Still, as I sat through the NFM summit in an audience of about a hundred of the angry untenured, I couldn’t help thinking: Isn’t all this misery self-inflicted? No one is holding a gun to the heads of these underemployed folks with their hyper-developed brains, strings of advanced degrees, and 20-year-old automobiles. Colleges pay adjuncts $1,400 a class (on the wealthier campuses the rate is more like $3,500 or $4,000 a class, still way under the average $55,000 annual starting salary for a brand-new assistant professor on the tenure track teaching three classes a semester)…because they can. In today’s academic market, at least in the humanities, there are at least two, and sometimes four holders of brand-new doctorates for every tenure-track opening. So there seems to be no end to the line of the over-educated who are willing to endure any indignity in order to keep a toehold in college teaching, even of the most marginal kind. “I put 10 years of my life into getting my Ph.D., and I don’t want to give it up” was a response I heard more than once when I asked several adjuncts at the summit why they didn’t just stop adjuncting and do something that would afford them a decent lifestyle.

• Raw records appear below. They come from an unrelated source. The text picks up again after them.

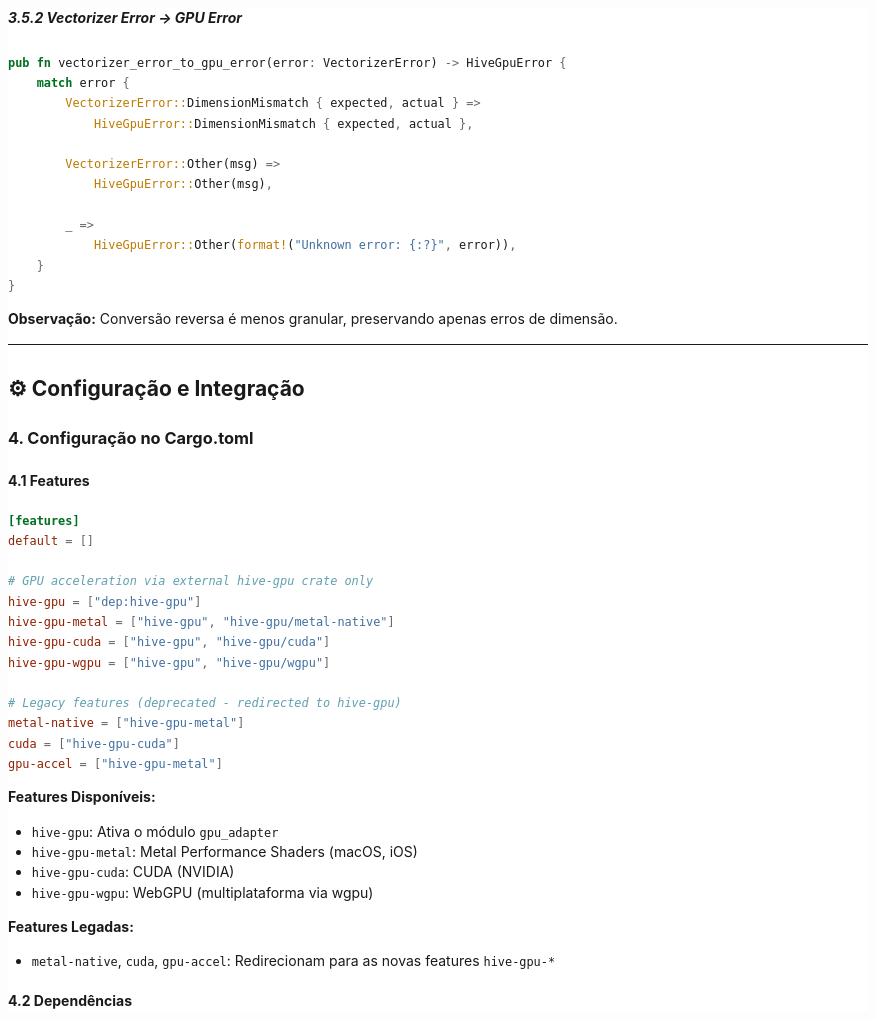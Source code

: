##### 3.5.2 Vectorizer Error → GPU Error

```rust
pub fn vectorizer_error_to_gpu_error(error: VectorizerError) -> HiveGpuError {
    match error {
        VectorizerError::DimensionMismatch { expected, actual } => 
            HiveGpuError::DimensionMismatch { expected, actual },
        
        VectorizerError::Other(msg) => 
            HiveGpuError::Other(msg),
        
        _ => 
            HiveGpuError::Other(format!("Unknown error: {:?}", error)),
    }
}
```

**Observação:** Conversão reversa é menos granular, preservando apenas erros de dimensão.

---

## ⚙️ Configuração e Integração

### 4. Configuração no Cargo.toml

#### 4.1 Features

```toml
[features]
default = []

# GPU acceleration via external hive-gpu crate only
hive-gpu = ["dep:hive-gpu"]
hive-gpu-metal = ["hive-gpu", "hive-gpu/metal-native"]
hive-gpu-cuda = ["hive-gpu", "hive-gpu/cuda"]
hive-gpu-wgpu = ["hive-gpu", "hive-gpu/wgpu"]

# Legacy features (deprecated - redirected to hive-gpu)
metal-native = ["hive-gpu-metal"]
cuda = ["hive-gpu-cuda"]
gpu-accel = ["hive-gpu-metal"]
```

**Features Disponíveis:**
- `hive-gpu`: Ativa o módulo `gpu_adapter`
- `hive-gpu-metal`: Metal Performance Shaders (macOS, iOS)
- `hive-gpu-cuda`: CUDA (NVIDIA)
- `hive-gpu-wgpu`: WebGPU (multiplataforma via wgpu)

**Features Legadas:**
- `metal-native`, `cuda`, `gpu-accel`: Redirecionam para as novas features `hive-gpu-*`

#### 4.2 Dependências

Many of the summit panels consisted essentially of consciousness-raising, 1960s style. Clare Goldstene, a lecturer in the history department at American University, complained that lack of tenure made leftist faculty timid about expressing their views. “It dims the potent voice of progressive exchange,” she said. Deepak Bhargava, executive director of the Center for Community Change, a Washington-based advocacy group for “communities of color,” declared that there was a right-wing “effort afoot to roll back the 20th century: the New Deal, civil rights, voting rights, welcoming to immigrants.” He urged non-tenured instructors to form coalitions with day laborers, domestic workers, “demonized” public-school teachers’ unions, and a bunch of foreign students who entered the U.S. last summer on work-study visas and found themselves shuttled off by a labor contractor into night-shift work packing chocolate for a Hershey business partner. “Those were slave-like conditions, not unlike the conditions you work under,” Bhargava told the adjuncts.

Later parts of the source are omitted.